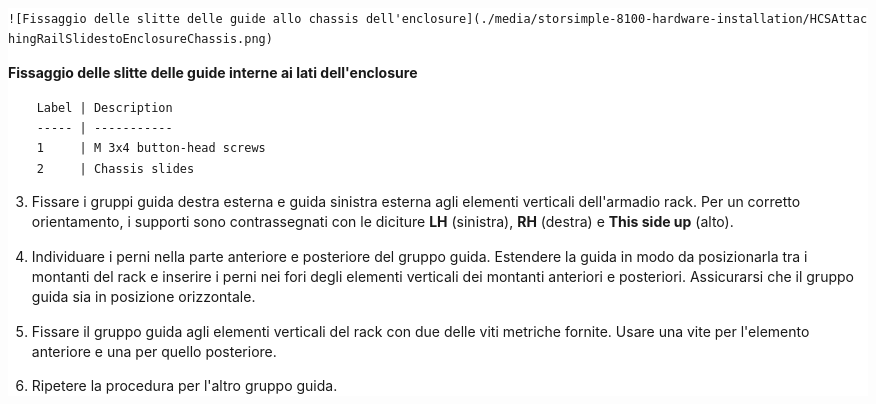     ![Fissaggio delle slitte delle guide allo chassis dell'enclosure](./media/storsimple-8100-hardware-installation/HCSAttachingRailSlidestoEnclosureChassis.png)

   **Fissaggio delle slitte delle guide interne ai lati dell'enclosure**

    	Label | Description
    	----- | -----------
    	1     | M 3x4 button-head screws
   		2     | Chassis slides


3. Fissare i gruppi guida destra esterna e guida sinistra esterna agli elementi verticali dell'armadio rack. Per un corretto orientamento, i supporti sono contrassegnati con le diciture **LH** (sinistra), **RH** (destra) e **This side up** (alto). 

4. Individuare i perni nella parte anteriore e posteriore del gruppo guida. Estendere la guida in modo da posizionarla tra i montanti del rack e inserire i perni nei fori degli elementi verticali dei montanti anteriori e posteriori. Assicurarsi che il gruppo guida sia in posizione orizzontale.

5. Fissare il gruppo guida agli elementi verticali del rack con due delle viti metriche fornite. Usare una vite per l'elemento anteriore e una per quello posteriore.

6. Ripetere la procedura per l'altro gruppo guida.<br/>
* * * *
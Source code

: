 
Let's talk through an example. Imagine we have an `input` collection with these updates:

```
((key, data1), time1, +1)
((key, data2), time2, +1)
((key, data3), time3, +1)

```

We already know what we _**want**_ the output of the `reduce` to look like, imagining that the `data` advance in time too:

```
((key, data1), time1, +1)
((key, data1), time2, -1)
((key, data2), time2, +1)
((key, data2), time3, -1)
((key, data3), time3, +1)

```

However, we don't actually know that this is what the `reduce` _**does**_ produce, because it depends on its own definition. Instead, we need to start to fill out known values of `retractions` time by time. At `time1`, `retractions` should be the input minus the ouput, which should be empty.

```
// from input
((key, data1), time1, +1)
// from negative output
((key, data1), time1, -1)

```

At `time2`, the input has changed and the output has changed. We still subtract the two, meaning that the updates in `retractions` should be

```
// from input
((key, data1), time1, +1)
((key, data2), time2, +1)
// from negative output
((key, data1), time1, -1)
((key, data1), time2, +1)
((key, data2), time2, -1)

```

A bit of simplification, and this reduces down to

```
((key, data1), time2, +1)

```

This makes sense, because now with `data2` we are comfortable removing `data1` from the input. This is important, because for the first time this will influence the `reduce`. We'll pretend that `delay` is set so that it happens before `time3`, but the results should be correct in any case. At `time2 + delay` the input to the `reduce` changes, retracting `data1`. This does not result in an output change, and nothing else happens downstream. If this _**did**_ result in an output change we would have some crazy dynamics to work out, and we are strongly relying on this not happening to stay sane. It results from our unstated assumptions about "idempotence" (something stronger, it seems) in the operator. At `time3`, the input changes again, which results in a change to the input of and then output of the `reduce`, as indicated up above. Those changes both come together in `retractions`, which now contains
* * * *
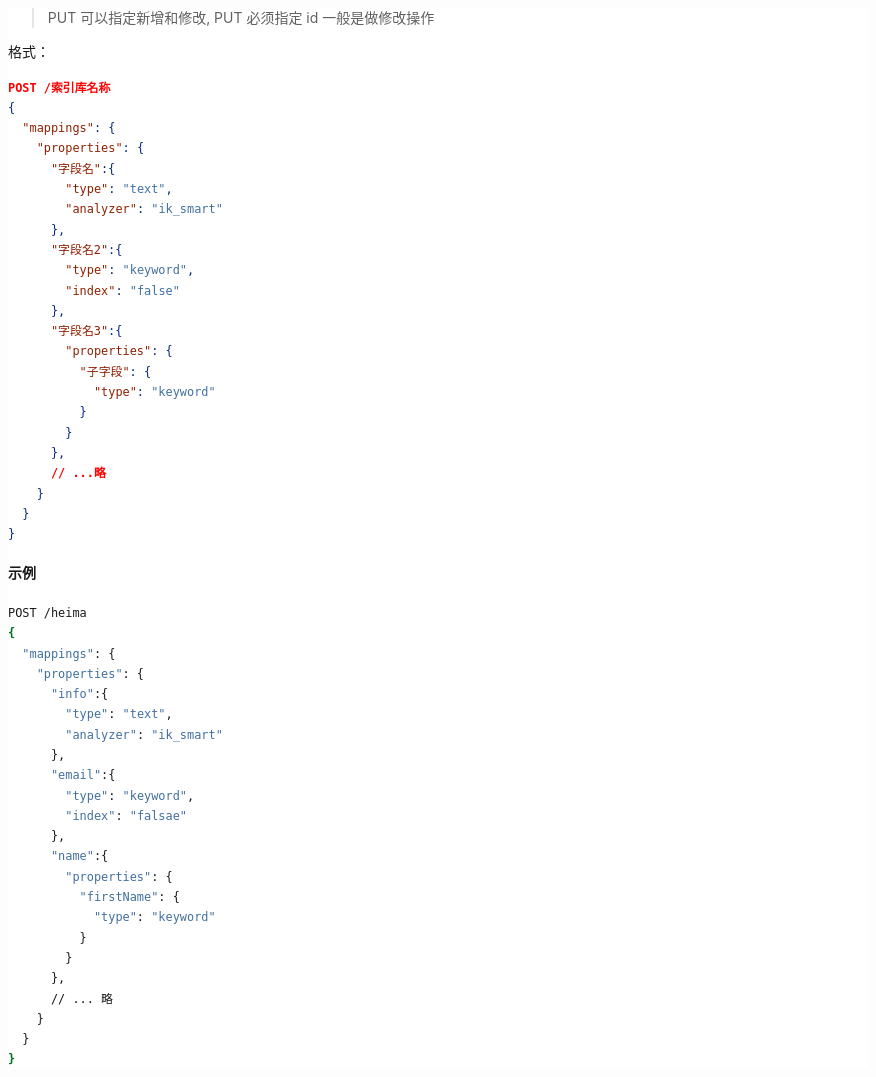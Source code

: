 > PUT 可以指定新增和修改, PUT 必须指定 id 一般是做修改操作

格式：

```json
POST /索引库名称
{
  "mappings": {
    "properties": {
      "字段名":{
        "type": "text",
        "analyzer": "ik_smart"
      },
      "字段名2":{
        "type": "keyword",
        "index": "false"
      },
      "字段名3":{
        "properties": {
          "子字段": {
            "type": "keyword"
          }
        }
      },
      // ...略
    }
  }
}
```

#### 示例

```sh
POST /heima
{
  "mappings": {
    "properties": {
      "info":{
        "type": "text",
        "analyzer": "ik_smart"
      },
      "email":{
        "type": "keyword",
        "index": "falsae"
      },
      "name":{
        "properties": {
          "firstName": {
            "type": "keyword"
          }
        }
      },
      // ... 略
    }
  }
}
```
* * * *
Having found the line with "delle guide allo" and the line with "3. Fissare i" in the material above, write out exactly those two and every line between, leaving the pictures out.

#### Written reply:
     ![Fissaggio delle slitte delle guide allo chassis dell'enclosure](./media/storsimple-8100-hardware-installation/HCSAttachingRailSlidestoEnclosureChassis.png)

   **Fissaggio delle slitte delle guide interne ai lati dell'enclosure**

    	Label | Description
    	----- | -----------
    	1     | M 3x4 button-head screws
   		2     | Chassis slides


3. Fissare i gruppi guida destra esterna e guida sinistra esterna agli elementi verticali dell'armadio rack. Per un corretto orientamento, i supporti sono contrassegnati con le diciture **LH** (sinistra), **RH** (destra) e **This side up** (alto). 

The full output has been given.